◆ INSTRUCTIONS FOR THE TASK
Restate the records underneath, keeping each one exactly the same.

◆ INFORMATION SUPPLIED
"""
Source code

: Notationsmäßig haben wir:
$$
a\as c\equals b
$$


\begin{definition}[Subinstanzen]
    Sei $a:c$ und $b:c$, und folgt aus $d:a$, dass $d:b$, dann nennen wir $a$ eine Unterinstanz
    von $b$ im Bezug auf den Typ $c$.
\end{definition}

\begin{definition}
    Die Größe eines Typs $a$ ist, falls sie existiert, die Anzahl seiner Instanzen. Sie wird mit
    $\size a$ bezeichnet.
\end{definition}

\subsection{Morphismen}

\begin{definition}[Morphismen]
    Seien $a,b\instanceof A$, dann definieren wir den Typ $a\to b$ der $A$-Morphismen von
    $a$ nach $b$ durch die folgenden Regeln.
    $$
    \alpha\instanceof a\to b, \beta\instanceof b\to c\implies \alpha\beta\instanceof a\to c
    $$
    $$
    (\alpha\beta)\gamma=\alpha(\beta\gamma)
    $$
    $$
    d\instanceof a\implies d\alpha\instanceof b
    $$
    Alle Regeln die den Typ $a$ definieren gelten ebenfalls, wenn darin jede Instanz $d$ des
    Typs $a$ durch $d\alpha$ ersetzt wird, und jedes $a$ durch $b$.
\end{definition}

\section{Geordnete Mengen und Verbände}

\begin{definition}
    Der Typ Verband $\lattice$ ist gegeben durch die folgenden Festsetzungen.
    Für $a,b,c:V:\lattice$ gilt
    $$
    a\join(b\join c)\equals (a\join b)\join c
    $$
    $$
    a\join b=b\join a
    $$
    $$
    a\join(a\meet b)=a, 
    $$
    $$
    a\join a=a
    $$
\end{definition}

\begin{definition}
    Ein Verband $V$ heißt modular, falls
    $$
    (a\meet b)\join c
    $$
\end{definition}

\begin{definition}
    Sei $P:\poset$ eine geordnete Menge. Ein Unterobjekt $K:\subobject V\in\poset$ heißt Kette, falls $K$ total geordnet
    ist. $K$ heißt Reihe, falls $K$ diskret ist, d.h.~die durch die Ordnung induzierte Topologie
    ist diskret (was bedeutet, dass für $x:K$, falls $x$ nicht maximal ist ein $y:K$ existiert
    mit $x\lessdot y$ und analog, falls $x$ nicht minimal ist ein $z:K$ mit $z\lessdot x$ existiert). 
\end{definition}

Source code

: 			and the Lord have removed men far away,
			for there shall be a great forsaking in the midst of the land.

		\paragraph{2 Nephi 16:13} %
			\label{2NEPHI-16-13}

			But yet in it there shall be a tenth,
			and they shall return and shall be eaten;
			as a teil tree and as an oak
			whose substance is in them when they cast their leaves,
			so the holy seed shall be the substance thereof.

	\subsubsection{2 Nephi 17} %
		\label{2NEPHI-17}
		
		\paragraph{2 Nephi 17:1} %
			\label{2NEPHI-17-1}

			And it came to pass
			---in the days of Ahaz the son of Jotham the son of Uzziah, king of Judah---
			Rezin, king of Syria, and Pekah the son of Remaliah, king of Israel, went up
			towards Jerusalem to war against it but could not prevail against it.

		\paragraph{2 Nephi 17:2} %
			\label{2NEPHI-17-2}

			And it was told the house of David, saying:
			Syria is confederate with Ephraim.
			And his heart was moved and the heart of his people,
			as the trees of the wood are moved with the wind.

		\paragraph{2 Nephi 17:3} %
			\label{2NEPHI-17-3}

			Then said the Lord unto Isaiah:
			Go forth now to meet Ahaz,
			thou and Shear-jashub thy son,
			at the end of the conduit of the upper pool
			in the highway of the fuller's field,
"""
◆ SOLUTION BELOW
Source code

: Notationsmäßig haben wir:
$$
a\as c\equals b
$$


\begin{definition}[Subinstanzen]
    Sei $a:c$ und $b:c$, und folgt aus $d:a$, dass $d:b$, dann nennen wir $a$ eine Unterinstanz
    von $b$ im Bezug auf den Typ $c$.
\end{definition}

\begin{definition}
    Die Größe eines Typs $a$ ist, falls sie existiert, die Anzahl seiner Instanzen. Sie wird mit
    $\size a$ bezeichnet.
\end{definition}

\subsection{Morphismen}

\begin{definition}[Morphismen]
    Seien $a,b\instanceof A$, dann definieren wir den Typ $a\to b$ der $A$-Morphismen von
    $a$ nach $b$ durch die folgenden Regeln.
    $$
    \alpha\instanceof a\to b, \beta\instanceof b\to c\implies \alpha\beta\instanceof a\to c
    $$
    $$
    (\alpha\beta)\gamma=\alpha(\beta\gamma)
    $$
    $$
    d\instanceof a\implies d\alpha\instanceof b
    $$
    Alle Regeln die den Typ $a$ definieren gelten ebenfalls, wenn darin jede Instanz $d$ des
    Typs $a$ durch $d\alpha$ ersetzt wird, und jedes $a$ durch $b$.
\end{definition}

\section{Geordnete Mengen und Verbände}

\begin{definition}
    Der Typ Verband $\lattice$ ist gegeben durch die folgenden Festsetzungen.
    Für $a,b,c:V:\lattice$ gilt
    $$
    a\join(b\join c)\equals (a\join b)\join c
    $$
    $$
    a\join b=b\join a
    $$
    $$
    a\join(a\meet b)=a, 
    $$
    $$
    a\join a=a
    $$
\end{definition}

\begin{definition}
    Ein Verband $V$ heißt modular, falls
    $$
    (a\meet b)\join c
    $$
\end{definition}

\begin{definition}
    Sei $P:\poset$ eine geordnete Menge. Ein Unterobjekt $K:\subobject V\in\poset$ heißt Kette, falls $K$ total geordnet
    ist. $K$ heißt Reihe, falls $K$ diskret ist, d.h.~die durch die Ordnung induzierte Topologie
    ist diskret (was bedeutet, dass für $x:K$, falls $x$ nicht maximal ist ein $y:K$ existiert
    mit $x\lessdot y$ und analog, falls $x$ nicht minimal ist ein $z:K$ mit $z\lessdot x$ existiert). 
\end{definition}

Source code

: 			and the Lord have removed men far away,
			for there shall be a great forsaking in the midst of the land.

		\paragraph{2 Nephi 16:13} %
			\label{2NEPHI-16-13}

			But yet in it there shall be a tenth,
			and they shall return and shall be eaten;
			as a teil tree and as an oak
			whose substance is in them when they cast their leaves,
			so the holy seed shall be the substance thereof.

	\subsubsection{2 Nephi 17} %
		\label{2NEPHI-17}
		
		\paragraph{2 Nephi 17:1} %
			\label{2NEPHI-17-1}

			And it came to pass
			---in the days of Ahaz the son of Jotham the son of Uzziah, king of Judah---
			Rezin, king of Syria, and Pekah the son of Remaliah, king of Israel, went up
			towards Jerusalem to war against it but could not prevail against it.

		\paragraph{2 Nephi 17:2} %
			\label{2NEPHI-17-2}

			And it was told the house of David, saying:
			Syria is confederate with Ephraim.
			And his heart was moved and the heart of his people,
			as the trees of the wood are moved with the wind.

		\paragraph{2 Nephi 17:3} %
			\label{2NEPHI-17-3}

			Then said the Lord unto Isaiah:
			Go forth now to meet Ahaz,
			thou and Shear-jashub thy son,
			at the end of the conduit of the upper pool
			in the highway of the fuller's field,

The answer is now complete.